La zona è ricca di relitti romani più o meno confermati; questa particolarità è data sia dall’abbondanza delle rotte dell’epoca per i traffici commerciali, dall’importanza dell’Isola per l’estrazione dei metalli, sia secondo me dal particolare flusso dei venti locali, che cambiano repentinamente; in estate è consuetudine navigare la parte sud dell’Isola con lo scirocco e apprezzare il passaggio al maestrale appena la costa tende a ruotare verso nord est. Il ponente e il libeccio hanno campo libero. Considerando il tipo di vela che equipaggiava gli scafi del tempo, non adatti a navigare con venti al traverso o di bolina, ci possiamo immaginare le difficoltà di manovra per chi si trovava con il ponente da un lato e la costa dall’altro. La famosa “Costa sottovento” di Patrick O’Brian.

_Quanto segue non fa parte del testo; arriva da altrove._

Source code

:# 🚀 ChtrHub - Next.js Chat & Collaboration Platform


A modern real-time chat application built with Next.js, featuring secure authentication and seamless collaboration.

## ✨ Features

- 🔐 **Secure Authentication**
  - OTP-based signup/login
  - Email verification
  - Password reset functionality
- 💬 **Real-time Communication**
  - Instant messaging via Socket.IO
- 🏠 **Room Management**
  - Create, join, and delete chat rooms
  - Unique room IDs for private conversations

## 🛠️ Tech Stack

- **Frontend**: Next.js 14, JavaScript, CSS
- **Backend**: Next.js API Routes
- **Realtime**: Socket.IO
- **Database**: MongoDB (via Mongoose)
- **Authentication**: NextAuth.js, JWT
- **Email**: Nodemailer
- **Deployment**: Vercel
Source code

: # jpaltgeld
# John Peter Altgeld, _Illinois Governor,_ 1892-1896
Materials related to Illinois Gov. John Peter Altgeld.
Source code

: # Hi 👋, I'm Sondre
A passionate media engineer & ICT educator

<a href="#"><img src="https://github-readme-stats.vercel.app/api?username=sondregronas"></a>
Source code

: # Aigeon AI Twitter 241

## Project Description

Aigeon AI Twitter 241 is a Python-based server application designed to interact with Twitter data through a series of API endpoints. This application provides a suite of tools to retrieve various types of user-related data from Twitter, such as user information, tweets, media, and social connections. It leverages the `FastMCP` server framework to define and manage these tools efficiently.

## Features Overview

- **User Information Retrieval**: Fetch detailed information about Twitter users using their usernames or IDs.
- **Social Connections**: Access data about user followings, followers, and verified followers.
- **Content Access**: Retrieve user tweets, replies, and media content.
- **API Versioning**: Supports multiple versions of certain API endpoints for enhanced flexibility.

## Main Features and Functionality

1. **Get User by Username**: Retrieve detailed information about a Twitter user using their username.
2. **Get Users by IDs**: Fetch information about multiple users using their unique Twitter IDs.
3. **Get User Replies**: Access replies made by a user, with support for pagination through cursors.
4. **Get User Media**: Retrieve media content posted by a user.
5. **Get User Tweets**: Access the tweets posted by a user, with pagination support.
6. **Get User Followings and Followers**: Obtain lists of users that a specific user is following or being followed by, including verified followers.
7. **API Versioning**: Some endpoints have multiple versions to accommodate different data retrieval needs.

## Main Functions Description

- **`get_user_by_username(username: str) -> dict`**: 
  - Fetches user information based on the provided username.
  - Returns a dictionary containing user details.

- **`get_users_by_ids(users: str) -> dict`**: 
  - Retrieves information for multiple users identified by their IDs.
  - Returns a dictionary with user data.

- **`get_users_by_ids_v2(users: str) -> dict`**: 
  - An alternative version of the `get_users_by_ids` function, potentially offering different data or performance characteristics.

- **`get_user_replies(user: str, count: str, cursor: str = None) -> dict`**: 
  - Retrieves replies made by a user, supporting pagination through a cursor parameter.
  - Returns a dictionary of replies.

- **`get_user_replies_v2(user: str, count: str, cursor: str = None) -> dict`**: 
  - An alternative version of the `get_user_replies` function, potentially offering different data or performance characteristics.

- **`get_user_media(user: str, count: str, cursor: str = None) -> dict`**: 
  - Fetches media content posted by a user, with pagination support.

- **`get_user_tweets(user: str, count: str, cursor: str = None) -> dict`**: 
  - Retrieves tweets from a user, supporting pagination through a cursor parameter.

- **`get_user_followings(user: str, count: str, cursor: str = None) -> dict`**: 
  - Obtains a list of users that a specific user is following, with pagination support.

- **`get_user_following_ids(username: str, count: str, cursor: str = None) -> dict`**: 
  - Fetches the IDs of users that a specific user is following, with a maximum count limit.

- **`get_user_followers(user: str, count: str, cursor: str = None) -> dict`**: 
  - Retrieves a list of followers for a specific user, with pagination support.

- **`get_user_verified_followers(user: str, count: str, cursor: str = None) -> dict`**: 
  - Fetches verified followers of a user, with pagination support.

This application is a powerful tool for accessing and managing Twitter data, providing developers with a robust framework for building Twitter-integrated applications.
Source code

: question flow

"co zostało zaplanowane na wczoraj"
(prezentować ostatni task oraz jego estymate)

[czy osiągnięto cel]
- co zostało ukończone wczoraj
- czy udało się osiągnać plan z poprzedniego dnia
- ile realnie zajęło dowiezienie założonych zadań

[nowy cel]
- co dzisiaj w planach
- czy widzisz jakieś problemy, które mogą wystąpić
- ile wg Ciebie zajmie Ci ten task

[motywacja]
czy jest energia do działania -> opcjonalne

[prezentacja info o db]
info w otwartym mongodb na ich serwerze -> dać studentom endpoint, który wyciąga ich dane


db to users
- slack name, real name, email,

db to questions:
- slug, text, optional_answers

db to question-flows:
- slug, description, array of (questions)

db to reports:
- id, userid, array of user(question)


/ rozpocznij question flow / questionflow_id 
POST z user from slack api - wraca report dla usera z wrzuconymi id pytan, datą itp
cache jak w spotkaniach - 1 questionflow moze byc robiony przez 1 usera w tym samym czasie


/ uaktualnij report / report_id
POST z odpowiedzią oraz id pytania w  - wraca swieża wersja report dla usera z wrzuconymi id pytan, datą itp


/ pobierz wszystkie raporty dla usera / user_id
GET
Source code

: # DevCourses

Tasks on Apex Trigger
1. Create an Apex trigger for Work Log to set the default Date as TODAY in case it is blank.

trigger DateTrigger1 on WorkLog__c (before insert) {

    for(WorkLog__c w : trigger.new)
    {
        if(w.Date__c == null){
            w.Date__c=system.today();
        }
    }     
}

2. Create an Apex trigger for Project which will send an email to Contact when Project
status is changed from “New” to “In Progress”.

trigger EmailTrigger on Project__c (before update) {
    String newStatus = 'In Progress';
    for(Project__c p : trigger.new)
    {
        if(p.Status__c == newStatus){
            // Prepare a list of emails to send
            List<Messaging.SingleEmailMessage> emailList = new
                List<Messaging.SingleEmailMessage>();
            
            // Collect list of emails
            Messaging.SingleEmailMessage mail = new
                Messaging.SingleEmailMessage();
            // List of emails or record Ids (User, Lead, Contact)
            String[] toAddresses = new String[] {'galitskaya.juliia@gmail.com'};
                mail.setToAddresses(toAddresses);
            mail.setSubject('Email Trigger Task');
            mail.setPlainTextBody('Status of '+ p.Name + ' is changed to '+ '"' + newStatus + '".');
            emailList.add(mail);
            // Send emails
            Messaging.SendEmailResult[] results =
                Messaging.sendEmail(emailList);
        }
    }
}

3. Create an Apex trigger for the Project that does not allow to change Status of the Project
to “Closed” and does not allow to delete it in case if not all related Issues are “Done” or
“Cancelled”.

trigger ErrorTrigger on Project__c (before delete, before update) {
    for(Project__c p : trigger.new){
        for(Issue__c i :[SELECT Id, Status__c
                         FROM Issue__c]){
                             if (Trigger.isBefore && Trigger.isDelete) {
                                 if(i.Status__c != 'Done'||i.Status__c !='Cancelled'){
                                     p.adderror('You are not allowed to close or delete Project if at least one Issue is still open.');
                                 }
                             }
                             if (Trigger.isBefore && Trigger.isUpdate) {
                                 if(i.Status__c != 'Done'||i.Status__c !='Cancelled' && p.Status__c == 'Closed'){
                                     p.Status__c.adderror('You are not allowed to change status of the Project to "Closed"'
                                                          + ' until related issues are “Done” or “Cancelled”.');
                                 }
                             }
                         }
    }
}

Doppiata la Punta di Fetovaia, navighiamo con la prua rivolta verso la Corsica mentre la costa continua la sua lenta curva destrorsa. Molte spiagge di sassi poco frequentate si aprono ripetutamente fino ad arrivare allo scoglio dell’Ogliera subito prima di Pomonte (2,5 miglia da Fetovaia).
Qui d’estate sembra di essere in Piazza del Duomo: nel 1972, una nave da carico, la Elviscot, venne fatta incagliare sugli scogli durante una mareggiata. Nel corso degli anni si è gradatamente inclinata su un fianco per poi essere tagliata a pezzi per esigenze di sicurezza. Alcune persone ci hanno lasciato la buccia per i più disparati motivi: da chi si è addentrato nelle stive e non ha più trovato l’uscita, a chi si è incastrato in un portellone, a chi ha perso la pila.
Rimane il castello di poppa praticamente integro e parte dello scafo. Essendo la parte superiore a due metri dalla superficie e il fondo a 14 metri, potete immaginare la processione di turisti che vi arrivano per fare il bagno: a nuoto dalla riva, con i pedalò, con barche e gommoni vari, per finire con il Nautilus, uno di quei barconi con visione sottacqua che arriva due o tre volte il giorno. Ognuno vuole arrivare vicino, anche perché normalmente c’è corrente e due bracciate in più a nuoto fanno fatica a tutti. Se fate un’immersione con le bombole (soprattutto per chi vuole imparare, è molto bella) attenzione alle barche che lasciano andare l’ancora senza farsi tanti problemi. La notturna non è particolarmente attraente, visto che per il gran traffico giornaliero, nessun pesce di grossa taglia ha pensato bene di mettere su casa.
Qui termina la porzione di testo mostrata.